For this large contemporary building, Casavant designed a two-manual pipe organ containing 26 stops and 33 ranks, for a total of 1741 pipes. The French-style instrument is based on a sixteen foot Plenum. With adequate foundations, divided Jeu de Tierce and colorful reed voices, the organ is capable of ethereal effects, and one can build up a rich and grandiose full organ including the Dessus de Chamade. This is a modest size instrument perfectly adapted to the room.
The mahogany casework with highlights of maple blends with the architecture of the church. The organ’s location in the North transept window is a great location for the liturgy and musical programs, and the perfect space to protect the organ from changes of temperature since the sun is never on the North side.
Ken Thevenet, St. Aloysius Director of Music and Liturgy, is sharing his experience on the process of building a new pipe organ at St. Aloysius Church:
In Louisiana, we often use a Creole word, “Lagniappe.” (Pronounced Lan-Yap) Lagniappe is something extra that is graciously given by a merchant to a customer. It is like a thirteenth doughnut added to a dozen by a baker, or an extra handful of shrimp thrown in by a fisherman for the Gumbo. St. Aloysius Parish’s experience with Casavant Frères in the crafting of our new mechanical action organ was filled with many experiences of Lagniappe.

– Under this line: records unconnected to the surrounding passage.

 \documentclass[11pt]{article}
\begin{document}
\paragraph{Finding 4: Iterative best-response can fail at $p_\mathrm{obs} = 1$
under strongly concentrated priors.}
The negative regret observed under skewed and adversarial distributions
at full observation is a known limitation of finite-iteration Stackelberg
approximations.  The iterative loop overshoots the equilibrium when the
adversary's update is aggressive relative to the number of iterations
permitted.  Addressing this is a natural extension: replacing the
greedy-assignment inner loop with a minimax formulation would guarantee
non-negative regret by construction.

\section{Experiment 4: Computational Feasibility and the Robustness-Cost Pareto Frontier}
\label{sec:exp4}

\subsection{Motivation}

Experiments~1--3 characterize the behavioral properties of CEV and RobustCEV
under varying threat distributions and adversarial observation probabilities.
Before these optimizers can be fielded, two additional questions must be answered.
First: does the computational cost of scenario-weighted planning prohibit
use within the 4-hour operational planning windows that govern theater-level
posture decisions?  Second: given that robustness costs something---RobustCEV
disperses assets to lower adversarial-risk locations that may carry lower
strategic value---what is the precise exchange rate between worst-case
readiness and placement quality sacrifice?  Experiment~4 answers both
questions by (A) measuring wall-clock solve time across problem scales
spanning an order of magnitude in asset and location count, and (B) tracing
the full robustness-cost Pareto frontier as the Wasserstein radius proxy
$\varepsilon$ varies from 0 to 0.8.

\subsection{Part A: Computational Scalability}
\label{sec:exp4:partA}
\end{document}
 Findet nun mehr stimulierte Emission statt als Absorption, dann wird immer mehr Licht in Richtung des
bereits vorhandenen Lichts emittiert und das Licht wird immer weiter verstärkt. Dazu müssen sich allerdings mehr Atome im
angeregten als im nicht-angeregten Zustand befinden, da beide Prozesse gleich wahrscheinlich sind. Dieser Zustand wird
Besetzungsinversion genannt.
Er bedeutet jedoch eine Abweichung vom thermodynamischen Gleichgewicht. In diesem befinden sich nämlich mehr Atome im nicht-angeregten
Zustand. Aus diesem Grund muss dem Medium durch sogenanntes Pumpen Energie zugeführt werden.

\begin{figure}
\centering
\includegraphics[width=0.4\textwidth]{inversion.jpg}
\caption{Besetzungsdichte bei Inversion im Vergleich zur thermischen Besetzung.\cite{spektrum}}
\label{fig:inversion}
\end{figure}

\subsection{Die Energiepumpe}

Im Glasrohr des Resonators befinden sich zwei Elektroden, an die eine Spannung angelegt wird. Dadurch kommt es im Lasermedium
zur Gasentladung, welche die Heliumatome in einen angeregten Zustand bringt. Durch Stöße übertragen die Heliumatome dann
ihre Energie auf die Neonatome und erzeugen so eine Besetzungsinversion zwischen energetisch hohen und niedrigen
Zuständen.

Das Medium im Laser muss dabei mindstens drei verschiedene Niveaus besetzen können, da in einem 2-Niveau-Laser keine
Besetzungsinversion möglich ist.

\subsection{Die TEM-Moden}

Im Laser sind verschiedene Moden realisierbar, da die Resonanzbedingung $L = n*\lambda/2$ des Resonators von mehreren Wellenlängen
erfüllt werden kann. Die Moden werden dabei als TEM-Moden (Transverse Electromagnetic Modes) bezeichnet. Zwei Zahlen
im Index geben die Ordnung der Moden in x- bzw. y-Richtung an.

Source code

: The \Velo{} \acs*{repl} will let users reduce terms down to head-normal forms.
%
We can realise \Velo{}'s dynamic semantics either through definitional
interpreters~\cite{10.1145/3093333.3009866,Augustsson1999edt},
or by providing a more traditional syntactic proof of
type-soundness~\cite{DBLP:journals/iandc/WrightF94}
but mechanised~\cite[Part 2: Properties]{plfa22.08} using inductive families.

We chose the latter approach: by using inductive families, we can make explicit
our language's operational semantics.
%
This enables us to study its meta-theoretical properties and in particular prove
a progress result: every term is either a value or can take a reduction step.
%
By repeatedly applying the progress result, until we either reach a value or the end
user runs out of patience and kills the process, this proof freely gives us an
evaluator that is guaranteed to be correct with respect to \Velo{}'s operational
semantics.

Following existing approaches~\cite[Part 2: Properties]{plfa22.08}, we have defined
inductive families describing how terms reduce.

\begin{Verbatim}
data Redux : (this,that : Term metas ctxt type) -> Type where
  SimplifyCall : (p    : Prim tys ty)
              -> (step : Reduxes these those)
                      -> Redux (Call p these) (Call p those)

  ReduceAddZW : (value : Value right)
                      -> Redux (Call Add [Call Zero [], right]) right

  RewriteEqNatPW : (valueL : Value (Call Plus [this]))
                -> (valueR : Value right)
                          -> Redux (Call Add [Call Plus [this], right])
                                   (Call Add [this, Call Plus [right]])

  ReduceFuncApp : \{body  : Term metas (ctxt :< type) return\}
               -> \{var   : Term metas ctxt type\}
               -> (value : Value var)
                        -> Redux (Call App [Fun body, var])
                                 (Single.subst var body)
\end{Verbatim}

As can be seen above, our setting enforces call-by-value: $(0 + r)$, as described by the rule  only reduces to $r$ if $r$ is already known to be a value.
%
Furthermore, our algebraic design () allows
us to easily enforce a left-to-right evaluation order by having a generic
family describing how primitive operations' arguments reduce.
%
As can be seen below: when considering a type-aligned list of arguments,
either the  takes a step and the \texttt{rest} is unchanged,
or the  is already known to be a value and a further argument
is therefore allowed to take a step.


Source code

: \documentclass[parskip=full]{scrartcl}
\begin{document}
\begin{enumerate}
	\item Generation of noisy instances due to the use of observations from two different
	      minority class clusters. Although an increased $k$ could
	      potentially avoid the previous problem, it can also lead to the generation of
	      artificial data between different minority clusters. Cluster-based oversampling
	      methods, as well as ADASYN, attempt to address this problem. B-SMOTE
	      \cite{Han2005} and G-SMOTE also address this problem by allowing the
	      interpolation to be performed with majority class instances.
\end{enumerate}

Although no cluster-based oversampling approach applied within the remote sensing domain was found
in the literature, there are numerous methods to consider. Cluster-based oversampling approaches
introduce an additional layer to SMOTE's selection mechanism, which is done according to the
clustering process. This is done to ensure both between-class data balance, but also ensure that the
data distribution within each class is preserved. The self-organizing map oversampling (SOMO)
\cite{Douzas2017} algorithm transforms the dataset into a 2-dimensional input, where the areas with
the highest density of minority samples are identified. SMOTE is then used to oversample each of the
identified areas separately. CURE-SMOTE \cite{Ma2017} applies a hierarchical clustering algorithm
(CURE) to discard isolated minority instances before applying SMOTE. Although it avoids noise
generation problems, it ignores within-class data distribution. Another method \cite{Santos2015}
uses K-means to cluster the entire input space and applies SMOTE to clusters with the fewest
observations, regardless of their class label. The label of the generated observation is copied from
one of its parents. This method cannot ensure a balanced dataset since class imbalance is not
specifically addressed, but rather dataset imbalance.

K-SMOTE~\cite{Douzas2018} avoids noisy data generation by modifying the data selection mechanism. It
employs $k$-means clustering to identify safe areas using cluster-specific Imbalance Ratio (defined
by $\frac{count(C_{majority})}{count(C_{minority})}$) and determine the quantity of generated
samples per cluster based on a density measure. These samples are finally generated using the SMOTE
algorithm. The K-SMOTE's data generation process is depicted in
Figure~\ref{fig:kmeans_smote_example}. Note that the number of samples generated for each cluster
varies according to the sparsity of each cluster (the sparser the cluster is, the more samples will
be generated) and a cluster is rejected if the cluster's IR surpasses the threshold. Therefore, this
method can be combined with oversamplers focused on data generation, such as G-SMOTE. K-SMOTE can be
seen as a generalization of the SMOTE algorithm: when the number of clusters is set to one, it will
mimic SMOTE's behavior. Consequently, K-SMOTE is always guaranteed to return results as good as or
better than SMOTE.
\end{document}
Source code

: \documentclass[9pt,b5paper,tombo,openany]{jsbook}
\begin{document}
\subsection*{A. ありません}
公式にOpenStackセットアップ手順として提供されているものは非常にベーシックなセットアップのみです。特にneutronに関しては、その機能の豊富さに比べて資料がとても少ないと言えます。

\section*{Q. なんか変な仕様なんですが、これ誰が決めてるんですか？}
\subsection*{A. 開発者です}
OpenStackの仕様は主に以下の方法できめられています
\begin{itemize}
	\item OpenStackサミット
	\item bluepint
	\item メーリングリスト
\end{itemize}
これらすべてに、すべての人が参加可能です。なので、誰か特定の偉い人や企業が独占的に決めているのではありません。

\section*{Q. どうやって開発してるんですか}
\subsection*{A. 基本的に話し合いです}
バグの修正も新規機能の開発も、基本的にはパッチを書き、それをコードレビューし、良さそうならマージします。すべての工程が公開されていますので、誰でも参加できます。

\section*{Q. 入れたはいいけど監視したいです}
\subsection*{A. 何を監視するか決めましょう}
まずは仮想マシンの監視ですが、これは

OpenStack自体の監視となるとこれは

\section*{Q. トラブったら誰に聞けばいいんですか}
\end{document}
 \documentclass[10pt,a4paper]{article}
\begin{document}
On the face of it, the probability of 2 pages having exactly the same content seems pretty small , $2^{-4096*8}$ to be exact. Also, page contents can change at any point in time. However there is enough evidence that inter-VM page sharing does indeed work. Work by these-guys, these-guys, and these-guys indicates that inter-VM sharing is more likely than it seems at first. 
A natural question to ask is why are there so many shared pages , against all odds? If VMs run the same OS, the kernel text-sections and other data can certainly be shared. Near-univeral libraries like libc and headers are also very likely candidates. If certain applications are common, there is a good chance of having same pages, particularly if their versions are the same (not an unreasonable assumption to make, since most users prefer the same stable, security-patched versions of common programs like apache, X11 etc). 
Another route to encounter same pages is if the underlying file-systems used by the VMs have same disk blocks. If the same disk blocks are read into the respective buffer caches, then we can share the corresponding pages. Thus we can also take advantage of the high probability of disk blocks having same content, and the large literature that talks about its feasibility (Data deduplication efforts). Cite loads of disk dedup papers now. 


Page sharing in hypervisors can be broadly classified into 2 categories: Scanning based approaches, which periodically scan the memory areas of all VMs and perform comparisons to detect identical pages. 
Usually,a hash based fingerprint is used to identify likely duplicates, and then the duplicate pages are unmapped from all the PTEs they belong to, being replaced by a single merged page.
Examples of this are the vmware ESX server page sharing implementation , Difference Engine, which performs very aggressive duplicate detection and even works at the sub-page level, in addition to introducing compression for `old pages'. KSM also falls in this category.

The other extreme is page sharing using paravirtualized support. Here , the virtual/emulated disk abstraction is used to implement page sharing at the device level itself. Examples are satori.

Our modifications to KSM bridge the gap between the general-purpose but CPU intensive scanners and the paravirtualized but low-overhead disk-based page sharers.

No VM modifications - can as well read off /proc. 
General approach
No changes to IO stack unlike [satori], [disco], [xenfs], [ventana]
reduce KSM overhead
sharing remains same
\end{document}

From our first meeting with representatives of the company, we realized that Casavant Frères had the “something extra” that we were looking for in an Organ Builder. First of all, the designers at Casavant sought to understand our criteria for the new organ. The lagniappe in this first stage of the project was that we, the clients, were sincerely invited to be involved in a collaborative design process. This welcoming of our involvement in collaboration with the Casavant designers has resulted in a unique and beautiful new organ which very successfully reflects our needs and desires.
Our primary goal was to build an instrument designed to accompany the singing of our choirs and congregation in the hymns, anthems, songs and acclamations of the Roman Catholic Liturgy. Our new organ accomplishes this through rich, full, supporting choruses that do not overwhelm or drown out the singing of the choir or the liturgical assembly. In addition, we sought a mechanical action organ that could effectively perform a significant portion of the organ repertoire. This moderate sized, two-manual organ very beautifully renders the music of the Baroque, as well as many 19th century composers from all schools of organ composition. Finally, we needed an organ builder who would respect and harmonize the visual design of the new instrument with the simple “craftsman style” architecture of the church. Most people who enter the church today comment on the beauty of the case design and the way in which it complements the window in the north transept.
The people of St. Aloysius Church in Baton Rouge have come to truly appreciate the gifts of all in the Casavant Company involved in the design, crafting, assembly and voicing of Opus 3890. Our people feel that we have been given a special gift, a lagniappe from our northern cousins.